Exercise material:
★ ★ ★
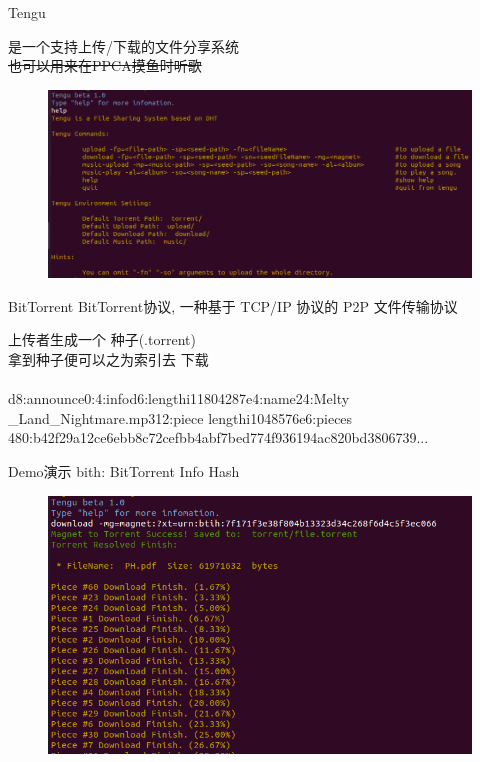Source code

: \documentclass[10pt]{beamer}
\begin{document}
\begin{frame}{Tengu}

是一个支持上传/下载的文件分享系统 \\ 
\sout{也可以用来在PPCA摸鱼时听歌}

\begin{figure}
\centering
\includegraphics[scale=0.3]{figure/help.png}
\end{figure}

\end{frame}

\begin{frame}{BitTorrent}
\alert{BitTorrent协议}, 一种基于 \alert{TCP/IP} 协议的 P2P 文件传输协议

上传者生成一个 \alert{种子(.torrent)} \\
拿到种子便可以之为索引去 \alert{下载} \\

\\[20pt]

d8:announce0:4:infod6:lengthi11804287e4:name24:Melty \\
\_Land\_Nightmare.mp312:piece lengthi1048576e6:pieces \\
480:b42f29a12ce6ebb8c72cefbb4abf7bed774f936194ac820bd3806739...

\end{frame}

\begin{frame}{Demo演示}
\alert{bith:} BitTorrent Info Hash
\begin{figure}
\centering
\includegraphics[scale=0.4]{figure/download.png}
\end{figure}
\end{frame}
\end{document}
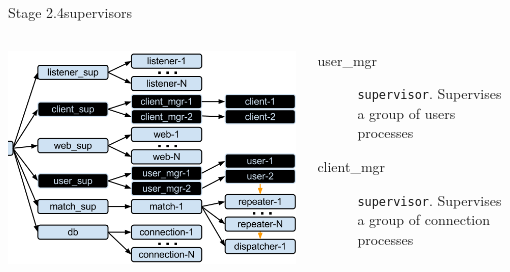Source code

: \documentclass[utf8]{beamer}
\begin{document}
\begin{frame}{Stage 2.4}{supervisors}
	\begin{columns}
			\begin{center}
				\includegraphics[height=.65\textheight]{img/architecture-3-4.png}
			\end{center}
			\begin{description}
				\item[user\_mgr]
					\texttt{supervisor}. Supervises a group of users processes
				\item[client\_mgr]
					\texttt{supervisor}. Supervises a group of connection processes
			\end{description}
	\end{columns}
\end{frame}
\end{document}
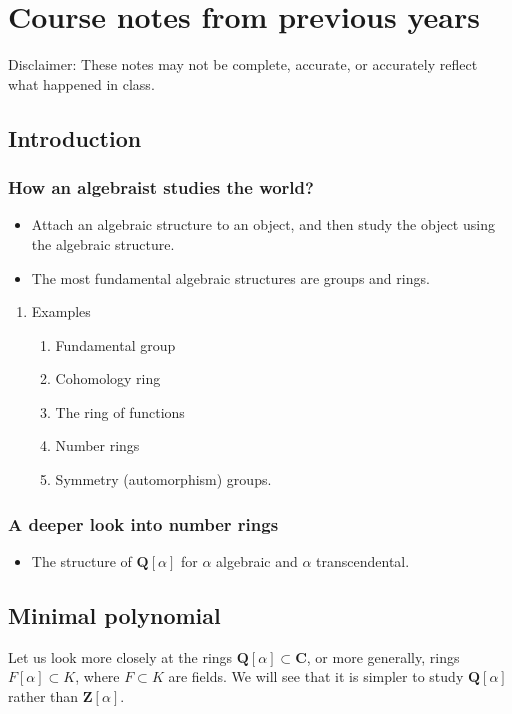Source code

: \documentclass[11pt]{article}
\begin{document}
\section{Course notes from previous years}
\label{sec:org2e5d853}
Disclaimer: These notes may not be complete, accurate, or accurately reflect what happened in class.
\subsection{Introduction}
\label{sec:org97752bc}
\subsubsection{How an algebraist studies the world?}
\label{sec:org34ec4df}

\begin{itemize}
\item Attach an algebraic structure to an object, and then study the object using the algebraic structure.
\item The most fundamental algebraic structures are groups and rings.
\end{itemize}
\begin{enumerate}
\item Examples
\label{sec:org780949c}

\begin{enumerate}
\item Fundamental group
\item Cohomology ring
\item The ring of functions
\item Number rings
\item Symmetry (automorphism) groups.
\end{enumerate}
\end{enumerate}
\subsubsection{A deeper look into number rings}
\label{sec:org3325b7a}

\begin{itemize}
\item The structure of \(\mathbf{Q}[\alpha]\) for \(\alpha\) algebraic and \(\alpha\) transcendental.
\end{itemize}
\subsection{Minimal polynomial}
\label{sec:org55fab74}
Let us look more closely at the rings \(\mathbf{Q}[\alpha] \subset \mathbf{C}\), or more generally, rings \(F[\alpha] \subset K\), where \(F \subset K\) are fields.
We will see that it is simpler to study \(\mathbf{Q}[\alpha]\) rather than \(\mathbf{Z}[\alpha]\).
\end{document}
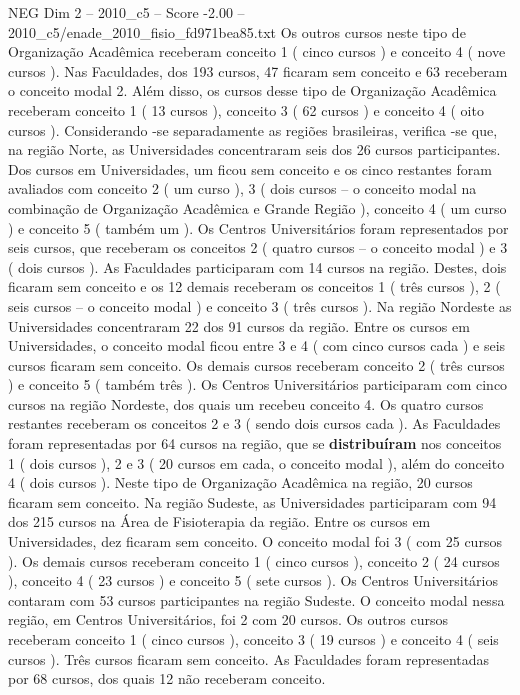 \begin{textsample}{NEG Dim 2 – 2010\_c5 – Score -2.00 – 2010\_c5/enade\_2010\_fisio\_fd971bea85.txt}
Os outros cursos neste tipo de Organização Acadêmica receberam conceito 1 ( cinco cursos ) e conceito 4 ( nove cursos ).
Nas Faculdades, dos 193 cursos, 47 ficaram sem conceito e 63 receberam o conceito modal 2.
Além disso, os cursos desse tipo de Organização Acadêmica receberam conceito 1 ( 13 cursos ), conceito 3 ( 62 cursos ) e conceito 4 ( oito cursos ).
Considerando -se separadamente as regiões brasileiras, verifica -se que, na região Norte, as Universidades concentraram seis dos 26 cursos participantes.
Dos cursos em Universidades, um ficou sem conceito e os cinco restantes foram avaliados com conceito 2 ( um curso ), 3 ( dois cursos – o conceito modal na combinação de Organização Acadêmica e Grande Região ), conceito 4 ( um curso ) e conceito 5 ( também um ).
Os Centros Universitários foram representados por seis cursos, que receberam os conceitos 2 ( quatro cursos – o conceito modal ) e 3 ( dois cursos ).
As Faculdades participaram com 14 cursos na região.
Destes, dois ficaram sem conceito e os 12 demais receberam os conceitos 1 ( três cursos ), 2 ( seis cursos – o conceito modal ) e conceito 3 ( três cursos ).
Na região Nordeste as Universidades concentraram 22 dos 91 cursos da região.
Entre os cursos em Universidades, o conceito modal ficou entre 3 e 4 ( com cinco cursos cada ) e seis cursos ficaram sem conceito.
Os demais cursos receberam conceito 2 ( três cursos ) e conceito 5 ( também três ).
Os Centros Universitários participaram com cinco cursos na região Nordeste, dos quais um recebeu conceito 4.
Os quatro cursos restantes receberam os conceitos 2 e 3 ( sendo dois cursos cada ).
As Faculdades foram representadas por 64 cursos na região, que se \textbf{distribuíram} nos conceitos 1 ( dois cursos ), 2 e 3 ( 20 cursos em cada, o conceito modal ), além do conceito 4 ( dois cursos ).
Neste tipo de Organização Acadêmica na região, 20 cursos ficaram sem conceito.
Na região Sudeste, as Universidades participaram com 94 dos 215 cursos na Área de Fisioterapia da região.
Entre os cursos em Universidades, dez ficaram sem conceito.
O conceito modal foi 3 ( com 25 cursos ).
Os demais cursos receberam conceito 1 ( cinco cursos ), conceito 2 ( 24 cursos ), conceito 4 ( 23 cursos ) e conceito 5 ( sete cursos ).
Os Centros Universitários contaram com 53 cursos participantes na região Sudeste.
O conceito modal nessa região, em Centros Universitários, foi 2 com 20 cursos.
Os outros cursos receberam conceito 1 ( cinco cursos ), conceito 3 ( 19 cursos ) e conceito 4 ( seis cursos ).
Três cursos ficaram sem conceito.
As Faculdades foram representadas por 68 cursos, dos quais 12 não receberam conceito.

\end{textsample}
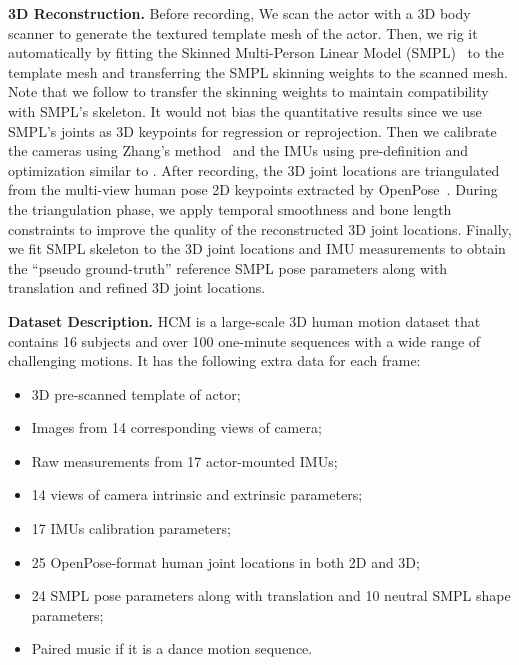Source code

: \documentclass[letterpaper]{article} \usepackage{aaai23}  \usepackage{times}  \usepackage{helvet}  \usepackage{courier}  \usepackage[hyphens]{url}  \usepackage{graphicx} \urlstyle{rm} \def\UrlFont{\rm}  \usepackage{natbib}  \usepackage{caption} \frenchspacing  \setlength{\pdfpagewidth}{8.5in}  \setlength{\pdfpageheight}{11in}  \usepackage{algorithm}
\newcommand{\myparagraph}[1]{\vspace{0.1em}\noindent\textbf{#1}}
\begin{document}
\myparagraph{3D Reconstruction.}
Before recording, We scan the actor with a 3D body scanner to generate the textured template mesh of the actor. Then, we rig it automatically by fitting the Skinned Multi-Person Linear Model (SMPL)~\cite{SMPL2015} to the template mesh and transferring the SMPL skinning weights to the scanned mesh.
Note that we follow \cite{EventCap_CVPR2020, challencap} to transfer the skinning weights to maintain compatibility with SMPL's skeleton. It would not bias the quantitative results since we use SMPL's joints as 3D keypoints for regression or reprojection. 
Then we calibrate the cameras using Zhang's method~\cite{zhang2000flexible} and the IMUs using pre-definition and optimization similar to \cite{HybridFusion}.
After recording, the 3D joint locations are triangulated from the multi-view human pose 2D keypoints extracted by OpenPose~\cite{OpenPose}. 
During the triangulation phase, we apply temporal smoothness and bone length constraints to improve the quality of the reconstructed 3D joint locations.
Finally, we fit SMPL skeleton to the 3D joint locations and IMU measurements to obtain the ``pseudo ground-truth'' reference SMPL pose parameters along with translation and refined 3D joint locations.

\myparagraph{Dataset Description.}
HCM is a large-scale 3D human motion dataset that contains 16 subjects and over 100 one-minute sequences with a wide range of challenging motions. 
It has the following extra data for each frame:
\begin{itemize} 
\setlength\itemsep{0em}
    \item 3D pre-scanned template of actor;

	\item Images from 14 corresponding views of camera;

	\item Raw measurements from 17 actor-mounted IMUs;

	\item 14 views of camera intrinsic and extrinsic parameters;
	
	\item 17 IMUs calibration parameters;
	
	\item 25 OpenPose-format human joint locations in both 2D and 3D;
	
	\item 24 SMPL pose parameters along with translation and 10 neutral SMPL shape parameters;
	
	\item Paired music if it is a dance motion sequence.

\end{itemize} 
\end{document}
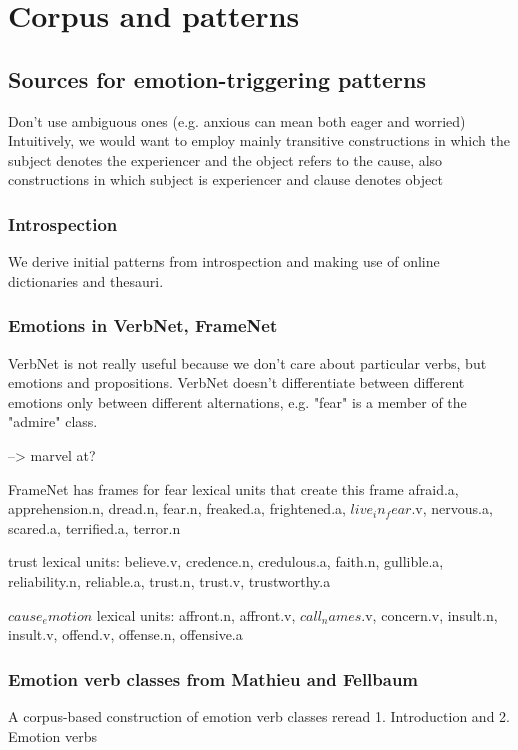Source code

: 
\chapter{Corpus and patterns} %

\label{ch:patterns} %


\section{Sources for emotion-triggering patterns}

Don't use ambiguous ones (e.g. anxious can mean both eager and worried)
Intuitively, we would want to employ mainly transitive constructions in which the subject denotes the experiencer and the object refers to the cause, also constructions in which subject is experiencer and clause denotes object


\subsection{Introspection}

We derive initial patterns from introspection and making use of online dictionaries and thesauri.

\subsection{Emotions in VerbNet, FrameNet}
VerbNet is not really useful because we don't care about particular verbs, but emotions and propositions. VerbNet doesn't differentiate between different emotions only between different alternations, e.g. "fear" is a member of the "admire" class.

--> marvel at?

FrameNet has frames for
fear
lexical units that create this frame
afraid.a, apprehension.n, dread.n, fear.n, freaked.a, frightened.a, $live_in_fear$.v, nervous.a, scared.a, terrified.a, terror.n

trust
lexical units: believe.v, credence.n, credulous.a, faith.n, gullible.a, reliability.n, reliable.a, trust.n, trust.v, trustworthy.a

$cause_emotion$
lexical units: affront.n, affront.v, $call_names$.v, concern.v, insult.n, insult.v, offend.v, offense.n, offensive.a



\subsection{Emotion verb classes from Mathieu and Fellbaum}
A corpus-based construction of emotion verb classes
reread 1. Introduction and 2. Emotion verbs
★ ★ ★
What to produce: The range runs from the line above containing "As Faculdades participaram" to the line containing "Neste tipo de Organização Acadêmica na", inclusive. Restate those lines word for word and no others.

Written solution:
As Faculdades participaram com 14 cursos na região.
Destes, dois ficaram sem conceito e os 12 demais receberam os conceitos 1 ( três cursos ), 2 ( seis cursos – o conceito modal ) e conceito 3 ( três cursos ).
Na região Nordeste as Universidades concentraram 22 dos 91 cursos da região.
Entre os cursos em Universidades, o conceito modal ficou entre 3 e 4 ( com cinco cursos cada ) e seis cursos ficaram sem conceito.
Os demais cursos receberam conceito 2 ( três cursos ) e conceito 5 ( também três ).
Os Centros Universitários participaram com cinco cursos na região Nordeste, dos quais um recebeu conceito 4.
Os quatro cursos restantes receberam os conceitos 2 e 3 ( sendo dois cursos cada ).
As Faculdades foram representadas por 64 cursos na região, que se \textbf{distribuíram} nos conceitos 1 ( dois cursos ), 2 e 3 ( 20 cursos em cada, o conceito modal ), além do conceito 4 ( dois cursos ).
Neste tipo de Organização Acadêmica na região, 20 cursos ficaram sem conceito.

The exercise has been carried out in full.